Georgia Wright, Deputy Chief Nurse at NCIC, gave everyone a warm welcome during the induction, and said: “We’re hugely grateful to the students for choosing to come here and for their commitment to helping during these unprecedented times.
“It’s a period of massive change in the NHS. We’re continuing to respond to the challenges of the Coronavirus pandemic, and we’re also working to get services back in place and ensure they can operate safely going forward. The students will be vital to this, ensuring the right staffing is in place as the services start to see more patients.”
Peter Skilton was among the third year physiotherapy students and said: “It’s nice to be joining the Trust and finding out where I’ll be helping out. I’m looking forward to the challenge and am keen to put my skills into practice.”
Caitlin Rose, originally from Northern Ireland, has been studying physiotherapy at University of Cumbria and said, “I think it’s a great opportunity for us to get experience and I’m looking forward to helping out.”
Gill Long, Head of Nursing, Clinical Education and Practice Development at NCIC, said: “We recognise that these are unprecedented times, and hope that by staying connected to the students and ensuring they are able to raise any concerns and anxieties they have, we can develop learning that meets their needs and enables them to provide the best possible hospital experience for our patients.
“We want to ensure that the students are given a positive experience during the placement, and hope that by doing this they will consider staying with us when they complete their placements and register as nurses and AHPs.”
The induction event has been taking place at the Sands Centre in Carlisle, and special social distancing measures have been implemented throughout the process, to ensure the students stay at least two metres away from each other.

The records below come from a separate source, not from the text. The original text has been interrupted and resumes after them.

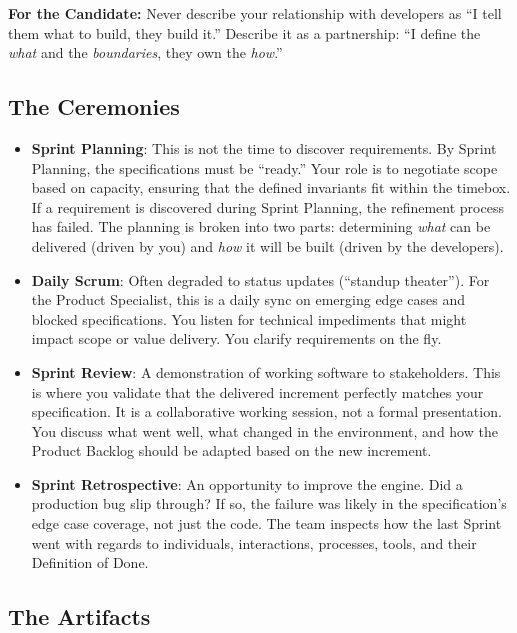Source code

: \documentclass[
  11pt,
  openany,
  oneside]{book}
\providecommand{\tightlist}{%
  \setlength{\itemsep}{0pt}\setlength{\parskip}{0pt}}
\renewenvironment{quote}{\begin{customquote}}{\end{customquote}}
\begin{document}
\begin{quote}
\textbf{For the Candidate:} Never describe your relationship with
developers as ``I tell them what to build, they build it.'' Describe it
as a partnership: ``I define the \emph{what} and the \emph{boundaries},
they own the \emph{how}.''
\end{quote}

\subsection{The Ceremonies}\label{the-ceremonies}

\begin{itemize}
\tightlist
\item
  \textbf{Sprint Planning}: This is not the time to discover
  requirements. By Sprint Planning, the specifications must be
  ``ready.'' Your role is to negotiate scope based on capacity, ensuring
  that the defined invariants fit within the timebox. If a requirement
  is discovered during Sprint Planning, the refinement process has
  failed. The planning is broken into two parts: determining \emph{what}
  can be delivered (driven by you) and \emph{how} it will be built
  (driven by the developers).
\item
  \textbf{Daily Scrum}: Often degraded to status updates (``standup
  theater''). For the Product Specialist, this is a daily sync on
  emerging edge cases and blocked specifications. You listen for
  technical impediments that might impact scope or value delivery. You
  clarify requirements on the fly.
\item
  \textbf{Sprint Review}: A demonstration of working software to
  stakeholders. This is where you validate that the delivered increment
  perfectly matches your specification. It is a collaborative working
  session, not a formal presentation. You discuss what went well, what
  changed in the environment, and how the Product Backlog should be
  adapted based on the new increment.
\item
  \textbf{Sprint Retrospective}: An opportunity to improve the engine.
  Did a production bug slip through? If so, the failure was likely in
  the specification's edge case coverage, not just the code. The team
  inspects how the last Sprint went with regards to individuals,
  interactions, processes, tools, and their Definition of Done.
\end{itemize}

\subsection{The Artifacts}\label{the-artifacts}
\end{document}
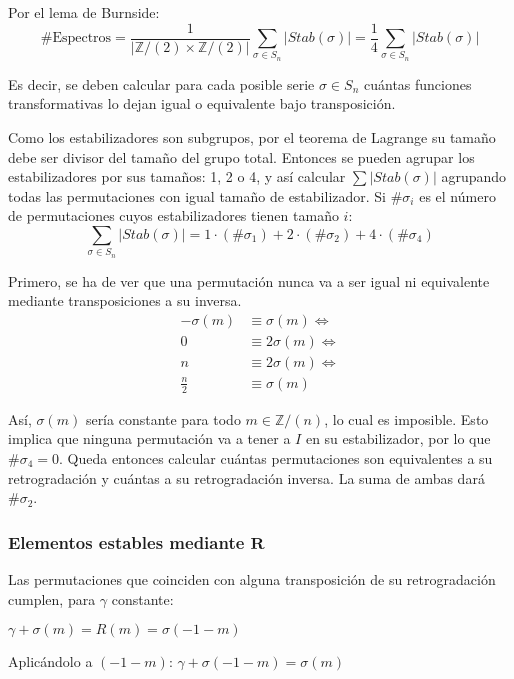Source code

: 		Por el lema de Burnside:
		\[\#\mbox{Espectros}=\frac{1}{|\mathbb{Z}/(2)\times\mathbb{Z}/(2)|}\sum_{\sigma\in{S}_n}|{Stab}(\sigma)|=\frac{1}{4}\sum_{\sigma\in{S}_n}|{Stab}(\sigma)|\]
		
		Es decir, se deben calcular para cada posible serie $\sigma\in{S}_n$ cu\'antas funciones transformativas lo dejan igual o equivalente bajo transposici\'on.
		
		Como los estabilizadores son subgrupos, por el teorema de Lagrange su tama\~no debe ser divisor del tama\~no del grupo total. Entonces se pueden agrupar los estabilizadores por sus tama\~nos: 1, 2 o 4, y as\'i calcular $\sum|{Stab}(\sigma)|$ agrupando todas las permutaciones con igual tama\~no de estabilizador. Si $\#\sigma_i$ es el n\'umero de permutaciones cuyos estabilizadores tienen tama\~no $i$:		
		\[\sum_{\sigma\in{S}_n}|{Stab}(\sigma)|=1\cdot(\#\sigma_1)+2\cdot(\#\sigma_2)+4\cdot(\#\sigma_4)\]
	
		Primero, se ha de ver que una permutaci\'on nunca va a ser igual ni equivalente mediante transposiciones a su inversa.\label{inversano}
			\begin{align*}
			-\sigma(m)&\equiv\sigma(m)\Longleftrightarrow\\
			0&\equiv2\sigma(m)\Longleftrightarrow\\
			n&\equiv2\sigma(m)\Longleftrightarrow\\
			\frac{n}{2}&\equiv\sigma(m)
			\end{align*}
		
		As\'i, $\sigma(m)$ ser\'ia constante para todo $m\in \mathbb{Z} / (n)$, lo cual es imposible. Esto implica que ninguna permutaci\'on va a tener a $I$ en su estabilizador, por lo que $\#\sigma_4=0$. Queda entonces calcular cu\'antas permutaciones son equivalentes a su retrogradaci\'on y cu\'antas a su retrogradaci\'on inversa. La suma de ambas dar\'a $\#\sigma_2$.
	
	\subsubsection[Elementos estables mediante $R$]{Elementos estables mediante $\bm{R}$}
		Las permutaciones que coinciden con alguna transposici\'on de su retrogradaci\'on cumplen, para $\gamma$ constante:
		
		\hspace*{8.5\bigskipamount} $\gamma+\sigma(m) = {R}(m) = \sigma(-1-m)$
		
		Aplic\'andolo a $(-1-m)$:
		$\gamma+\sigma(-1-m) = \sigma(m)$
		
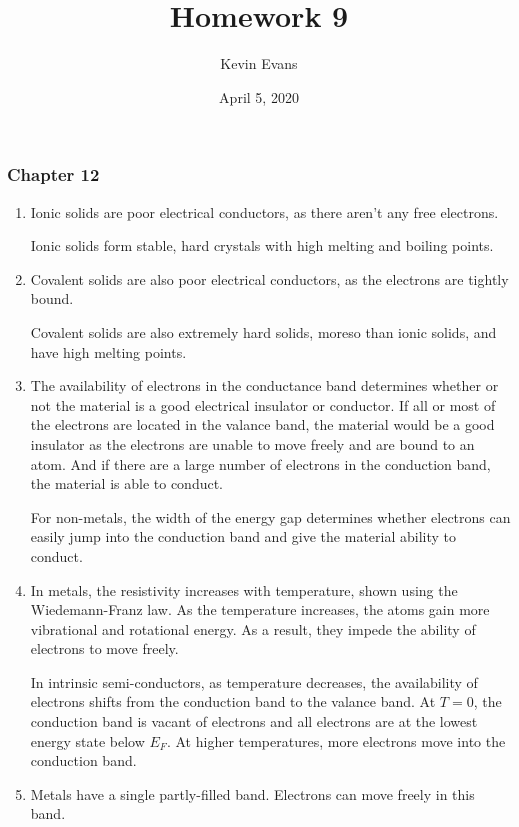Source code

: \documentclass{homework}
\title{Homework 9}
\author{Kevin Evans}
\date{April 5, 2020}
\begin{document}
	\maketitle
	\subsubsection*{Chapter 12}
	\begin{enumerate}[label={\arabic*.}]%
		\item Ionic solids are poor electrical conductors, as there aren't any free electrons.
		
			Ionic solids form stable, hard crystals with high melting and boiling points.
		\item Covalent solids are also poor electrical conductors, as the electrons are tightly bound.
		
		Covalent solids are also extremely hard solids, moreso than ionic solids, and have high melting points.
		
		\item The availability of electrons in the conductance band determines whether or not the material is a good electrical insulator or conductor. If all or most of the electrons are located in the valance band, the material would be a good insulator as the electrons are unable to move freely and are bound to an atom. And if there are a large number of electrons in the conduction band, the material is able to conduct.
		
		For non-metals, the width of the energy gap determines whether electrons can easily jump into the conduction band and give the material ability to conduct.
		
		\item In metals, the resistivity increases with temperature, shown using the Wiedemann-Franz law. As the temperature increases, the atoms gain more vibrational and rotational energy. As a result, they impede the ability of electrons to move freely. 
		
		In intrinsic semi-conductors, as temperature decreases, the availability of electrons shifts from the conduction band to the valance band. At $T=0$, the conduction band is vacant of electrons and all electrons are at the lowest energy state below $E_F$. At higher temperatures, more electrons move into the conduction band.
		
		\item Metals have a single partly-filled band. Electrons can move freely in this band.
		

\end{enumerate}
\end{document}
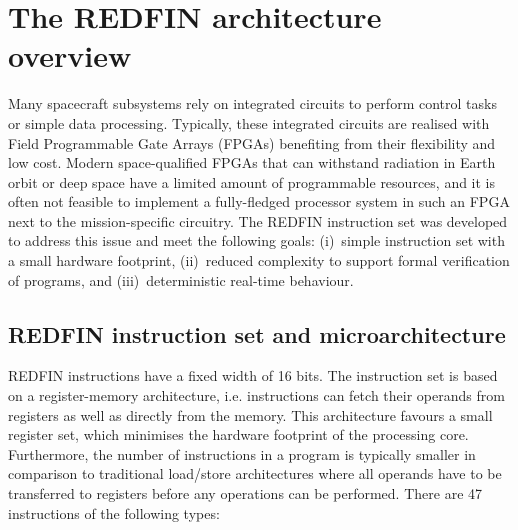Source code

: \section{The REDFIN architecture overview\label{sec-redfin}}

Many spacecraft subsystems rely on integrated circuits to perform control tasks
or simple data processing. Typically, these integrated circuits are realised
with Field Programmable Gate Arrays (FPGAs) benefiting from their flexibility
and low cost. Modern space-qualified FPGAs that can withstand radiation in Earth
orbit or deep space have a limited amount of programmable resources, and it is
often not feasible to implement a fully-fledged processor system in such an FPGA
next to the mission-specific circuitry.
The REDFIN instruction set was developed to address this issue and meet the
following goals: (i)~simple instruction set with a small hardware footprint,
(ii)~reduced complexity to support formal verification of programs, and
(iii)~deterministic real-time behaviour.

\subsection{REDFIN instruction set and microarchitecture}

REDFIN instructions have a fixed width of 16 bits.
The instruction set is based on a register-memory architecture, i.e.
instructions can fetch their operands from registers as well as directly from the
memory. This architecture favours a small register set, which minimises the hardware
footprint of the processing core. Furthermore, the number of instructions in a
program is typically smaller in comparison to traditional load/store architectures
where all operands have to be transferred to registers before any operations can
be performed. There are 47 instructions of the following types:

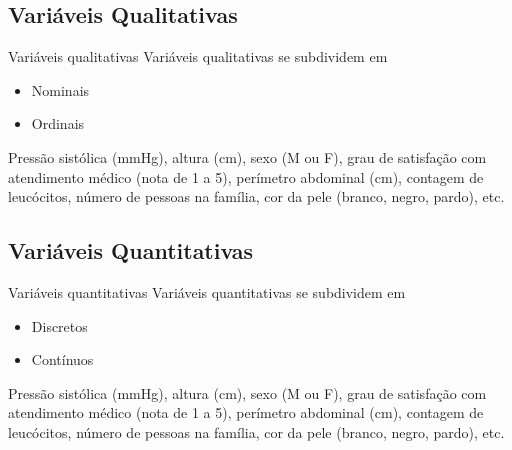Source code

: \documentclass{beamer}
\begin{document}
\subsection{Variáveis Qualitativas}

\begin{frame}{Variáveis qualitativas}
Variáveis qualitativas se subdividem em
  \begin{itemize}
  \item<1-2> Nominais

  \item<3-4> Ordinais
  \end{itemize}


  \begin{example}
    Pressão sistólica (mmHg), altura (cm), \alert{sexo (M ou
      F)}, \alert{grau de satisfação com atendimento médico
      (nota de 1 a 5)}, perímetro abdominal (cm), contagem de
    leucócitos, número de pessoas na família, \alert{cor da
      pele (branco, negro, pardo)}, etc.
  \end{example}

\end{frame}

\subsection{Variáveis Quantitativas}

\begin{frame}{Variáveis quantitativas}
Variáveis quantitativas se subdividem em
  \begin{itemize}
  \item<1-2> Discretos
  \item<3-4> Contínuos
  \end{itemize}
  \begin{example}
    \alert{Pressão sistólica (mmHg)}, \alert{altura
      (cm)}, sexo (M ou F), grau de satisfação com atendimento médico
    (nota de 1 a 5), perímetro abdominal (cm), \alert{contagem
      de leucócitos}, \alert{número de pessoas na família},
    cor da pele (branco, negro, pardo), etc.
  \end{example}
\end{frame}
\end{document}
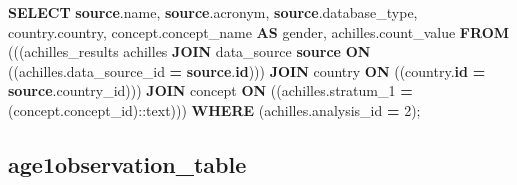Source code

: \documentclass[
]{book}
\newenvironment{Shaded}{\begin{snugshade}}{\end{snugshade}}
\newcommand{\CharTok}[1]{\textcolor[rgb]{0.31,0.60,0.02}{#1}}
\newcommand{\DecValTok}[1]{\textcolor[rgb]{0.00,0.00,0.81}{#1}}
\newcommand{\KeywordTok}[1]{\textcolor[rgb]{0.13,0.29,0.53}{\textbf{#1}}}
\newcommand{\NormalTok}[1]{#1}
\newcommand{\OperatorTok}[1]{\textcolor[rgb]{0.81,0.36,0.00}{\textbf{#1}}}
\begin{document}
\begin{Shaded}
\begin{Highlighting}[]
\KeywordTok{SELECT} \KeywordTok{source}\NormalTok{.name,}
   \KeywordTok{source}\NormalTok{.acronym,}
   \KeywordTok{source}\NormalTok{.database\_type,}
\NormalTok{   country.country,}
\NormalTok{   concept.concept\_name }\KeywordTok{AS}\NormalTok{ gender,}
\NormalTok{   achilles.count\_value}
  \KeywordTok{FROM}\NormalTok{ (((achilles\_results achilles}
    \KeywordTok{JOIN}\NormalTok{ data\_source }\KeywordTok{source}
      \KeywordTok{ON}\NormalTok{ ((achilles.data\_source\_id }\OperatorTok{=} \KeywordTok{source}\NormalTok{.}\KeywordTok{id}\NormalTok{)))}
    \KeywordTok{JOIN}\NormalTok{ country }\KeywordTok{ON}\NormalTok{ ((country.}\KeywordTok{id} \OperatorTok{=} \KeywordTok{source}\NormalTok{.country\_id)))}
    \KeywordTok{JOIN}\NormalTok{ concept}
      \KeywordTok{ON}\NormalTok{ ((achilles.stratum\_1 }\OperatorTok{=}\NormalTok{ (concept.concept\_id):}\CharTok{:text}\NormalTok{)))}
 \KeywordTok{WHERE}\NormalTok{ (achilles.analysis\_id }\OperatorTok{=} \DecValTok{2}\NormalTok{);}
\end{Highlighting}
\end{Shaded}

\hypertarget{age1observation_table}{%
\subsection*{age1observation\_table}\label{age1observation_table}}
\end{document}
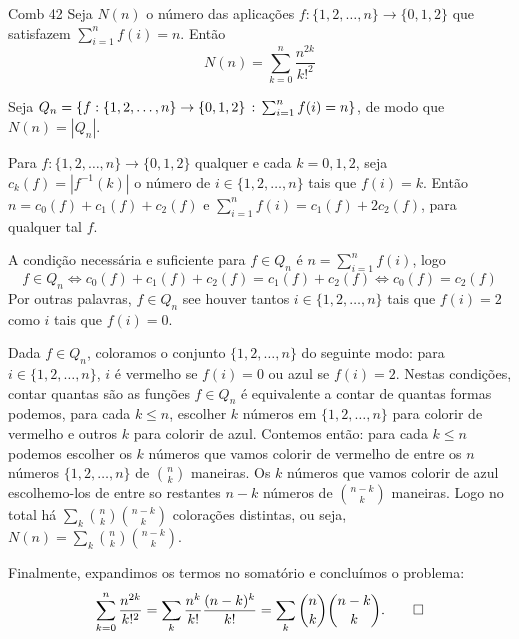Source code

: \documentclass[repertorio-solutions-1.tex]{subfiles}
\newcommand*{\sets}{\{0,1,2\}}
\newcommand*{\setn}{\{1,2,\dots,n\}}
\begin{document}
\begin{problem}{Comb 42}
Seja $N(n)$ o número das aplicações
$f:\setn\to\sets$
que satisfazem $\sum_{i=1}^n f(i)=n$.
Então
$$N(n)=\sum_{k=0}^n\frac{n^{2k}}{k!^2}$$
\end{problem}

\begin{solution}
Seja $Q_n=\{f:\setn\to\sets\suchthat\sum_{i=1}^n f(i)=n\}$,
de modo que $N(n)=|Q_n|$.

Para $f:\setn\to\sets$
qualquer e cada $k=0,1,2$, seja $c_k(f)=|f^{-1}(k)|$
o número de $i\in\setn$ tais que $f(i)=k$.
Então $n=c_0(f)+c_1(f)+c_2(f)$ e $\sum_{i=1}^n f(i)=
c_1(f)+2c_2(f)$, para qualquer tal $f$.

A condição necessária e suficiente para $f\in Q_n$ é
$n=\sum_{i=1}^n f(i)$, logo
\begin{equation*}
f\in Q_n
\Leftrightarrow c_0(f)+c_1(f)+c_2(f)=c_1(f)+c_2(f)
\Leftrightarrow c_0(f)=c_2(f)
\end{equation*}
Por outras palavras, $f\in Q_n$ see houver tantos
$i\in\setn$ tais que $f(i)=2$ como $i$
tais que $f(i)=0$.

Dada $f\in Q_n$, coloramos o conjunto $\setn$
do seguinte modo: para $i\in\setn$, $i$ é
vermelho se $f(i)=0$ ou azul se $f(i)=2$. Nestas
condições, contar quantas são as funções $f\in Q_n$
é equivalente a contar de quantas formas podemos, para
cada $k\leq n$, escolher $k$ números em $\setn$
para colorir de vermelho e outros $k$ para colorir de azul. Contemos então: para cada $k\leq n$ podemos escolher os $k$ números que vamos colorir de vermelho de entre os $n$ números $\setn$ de $\binom{n}{k}$ maneiras. Os $k$ números que vamos colorir de azul escolhemo-los de entre so restantes $n-k$ números de $\binom{n-k}{k}$ maneiras. Logo no total há $\sum_k\binom{n}{k}\binom{n-k}{k}$ colorações distintas, ou seja, $N(n)=\sum_k\binom{n}{k}\binom{n-k}{k}$.

Finalmente, expandimos os termos no somatório e concluímos o problema:
\begin{equation*}
\sum_{k=0}^n\frac{n^{2k}}{k!^2}
=\sum_k\frac{n^k}{k!}\frac{(n-k)^k}{k!}
=\sum_k\binom{n}{k}\binom{n-k}{k}.\qedhere
\end{equation*}
\end{solution}
\end{document}
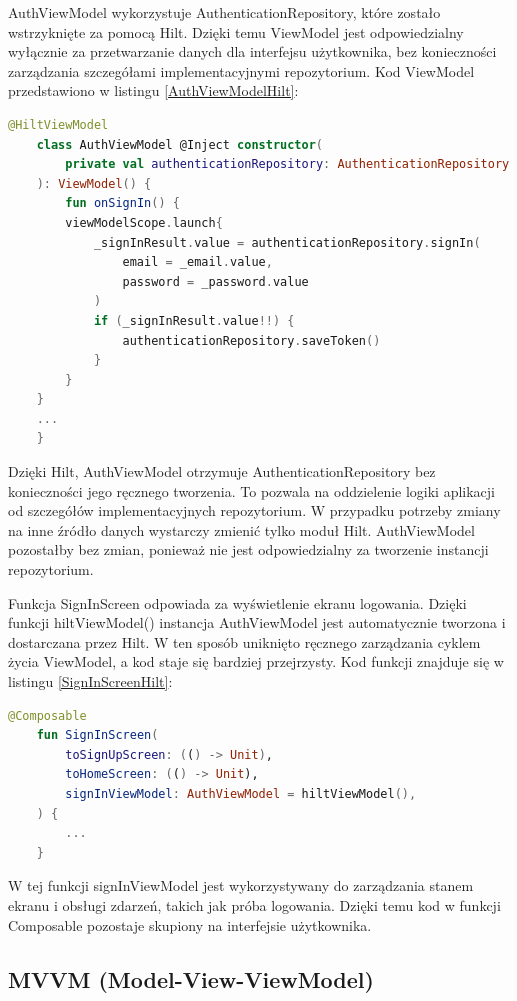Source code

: \documentclass[12pt,twoside]{article}
\begin{document}
AuthViewModel wykorzystuje AuthenticationRepository, które zostało wstrzyknięte za pomocą Hilt. Dzięki temu ViewModel 
jest odpowiedzialny wyłącznie za przetwarzanie danych dla interfejsu użytkownika, bez konieczności zarządzania 
szczegółami implementacyjnymi repozytorium. Kod ViewModel przedstawiono w listingu \ref{AuthViewModelHilt}:
\begin{lstlisting}[language=Kotlin,caption=Implementacja AuthViewModel, label={AuthViewModelHilt}]
	@HiltViewModel
	class AuthViewModel @Inject constructor(
		private val authenticationRepository: AuthenticationRepository
	): ViewModel() {
		fun onSignIn() {
        viewModelScope.launch{
            _signInResult.value = authenticationRepository.signIn(
                email = _email.value,
                password = _password.value
            )
            if (_signInResult.value!!) {
                authenticationRepository.saveToken()
            }
        }
    }
	... 
	}
\end{lstlisting}
Dzięki Hilt, AuthViewModel otrzymuje AuthenticationRepository bez konieczności jego ręcznego tworzenia. To pozwala 
na oddzielenie logiki aplikacji od szczegółów implementacyjnych repozytorium. W przypadku potrzeby zmiany na inne
źródło danych wystarczy zmienić tylko moduł Hilt. AuthViewModel pozostałby bez zmian, ponieważ nie jest odpowiedzialny 
za tworzenie instancji repozytorium.

Funkcja SignInScreen odpowiada za wyświetlenie ekranu logowania. Dzięki funkcji hiltViewModel() instancja 
AuthViewModel jest automatycznie tworzona i dostarczana przez Hilt. W ten sposób uniknięto ręcznego zarządzania 
cyklem życia ViewModel, a kod staje się bardziej przejrzysty. Kod funkcji znajduje się w listingu \ref{SignInScreenHilt}:
\begin{lstlisting}[language=Kotlin,caption=Implementacja AuthViewModel, label={SignInScreenHilt}]
	@Composable
	fun SignInScreen(
		toSignUpScreen: (() -> Unit),
		toHomeScreen: (() -> Unit),
		signInViewModel: AuthViewModel = hiltViewModel(),
	) {
		...
	}
\end{lstlisting}
W tej funkcji signInViewModel jest wykorzystywany do zarządzania stanem ekranu i obsługi zdarzeń, takich jak próba 
logowania. Dzięki temu kod w funkcji Composable pozostaje skupiony na interfejsie użytkownika.

\subsection{MVVM (Model-View-ViewModel)}
\end{document}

The local community has also been keen to welcome the students to their placements, and as a token of appreciation Richard Ferris, from Leave a Light On, has coordinated lunch and refreshments for the students throughout the process.
Throughout the placements, students will also be able to learn about the many development opportunities on offer at NCIC, in the hope that they will choose to stay at the Trust when they complete their training.
The Nursing and Midwifery Council and the Health and Care Professions Council have also agreed to suspend the usual supernumerary status for students, and the students have instead been offered the opportunity to commence temporary formal contracts and take up paid NHS healthcare positions within the Trust.
The cohort taking part in this week’s induction is made up of students from University of Cumbria, Manchester Metropolitan University, Middlesex University, Northumbria University, University of Central Lancashire, Keele University and Plymouth University. It includes students from both adult and paediatric nursing, midwives, operating department practitioner, physiotherapy and occupational therapy.
These students are being drafted into placement on an emergency rota basis. However, it is still voluntary and they can opt-out if they choose.
It’s estimated that this approach could increase the NHS workforce in Cumbria and North Lancashire by an additional 352 student nurses.